Linguistics useless and obscure? Think again!

So, the other day I came across this tweet, which led me to this brilliant blog post:

You want to write better foreign language curriculum, help stroke sufferers and autistic children communicate better, or create literacy programs. Who you gonna call? The Ghost Busters?

You want to revive a dead language, invent a language for your fictional universe (see: Elvish, Klingon, or Simlish), or solve an ancient mystery. You want to coach your American actor to sound like he’s from Liverpool, help people with stigmatized accents or dialects learn a more standard and accepted variety, or figure out if men and women really are from Mars and Venus and can’t communicate and, if so, why not.
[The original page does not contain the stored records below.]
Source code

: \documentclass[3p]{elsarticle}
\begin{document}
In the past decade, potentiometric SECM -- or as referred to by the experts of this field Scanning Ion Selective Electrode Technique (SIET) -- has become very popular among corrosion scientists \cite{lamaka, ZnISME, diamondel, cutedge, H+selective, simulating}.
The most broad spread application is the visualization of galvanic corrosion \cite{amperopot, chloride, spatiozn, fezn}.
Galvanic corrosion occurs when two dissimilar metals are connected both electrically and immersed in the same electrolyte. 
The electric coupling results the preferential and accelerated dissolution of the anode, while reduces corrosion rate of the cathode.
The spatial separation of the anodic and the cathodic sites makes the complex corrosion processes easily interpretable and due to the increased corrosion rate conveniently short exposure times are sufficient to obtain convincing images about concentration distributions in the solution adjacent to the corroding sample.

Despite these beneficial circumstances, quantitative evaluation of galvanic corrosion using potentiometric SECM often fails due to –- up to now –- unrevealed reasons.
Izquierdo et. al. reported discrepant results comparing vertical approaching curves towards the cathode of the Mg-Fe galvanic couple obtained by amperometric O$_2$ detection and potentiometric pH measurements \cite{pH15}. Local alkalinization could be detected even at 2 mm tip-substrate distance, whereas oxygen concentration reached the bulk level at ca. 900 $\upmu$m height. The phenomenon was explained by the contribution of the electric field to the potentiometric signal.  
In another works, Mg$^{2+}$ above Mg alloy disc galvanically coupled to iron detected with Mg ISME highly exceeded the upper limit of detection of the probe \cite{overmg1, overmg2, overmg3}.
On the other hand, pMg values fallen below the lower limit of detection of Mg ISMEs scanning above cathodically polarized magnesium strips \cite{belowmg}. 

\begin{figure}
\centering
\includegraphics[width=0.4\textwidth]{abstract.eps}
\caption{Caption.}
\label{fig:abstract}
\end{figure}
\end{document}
You want to write a spell-check program, build a machine that will pass the Turing Test, or design an interactive online dictionary, complete with audio clips. You want to create voice activation software for your GPS or cell phone, write a program that automatically transcribes live TV broadcasts into closed captioning, or make a better customer service hotline that actually understands your requests. You want to know what the limits of human cognition are, trace human migration patterns, or figure out what the first language ever spoken was. You want to document a dying culture and preserve a bit of human history and a unique world view, but the tribe only speaks an unknown language and has no written tradition. You want to know why babelfish is so damn bad at translating, and, more importantly, what we can do to improve it. Aliens just landed and have a completely unknown communication system, but you want to make peace with them before they pull out their ray guns. Who the fuck are you going to call now?

People use language every single day. Why can’t they accept that they need linguistics every single day?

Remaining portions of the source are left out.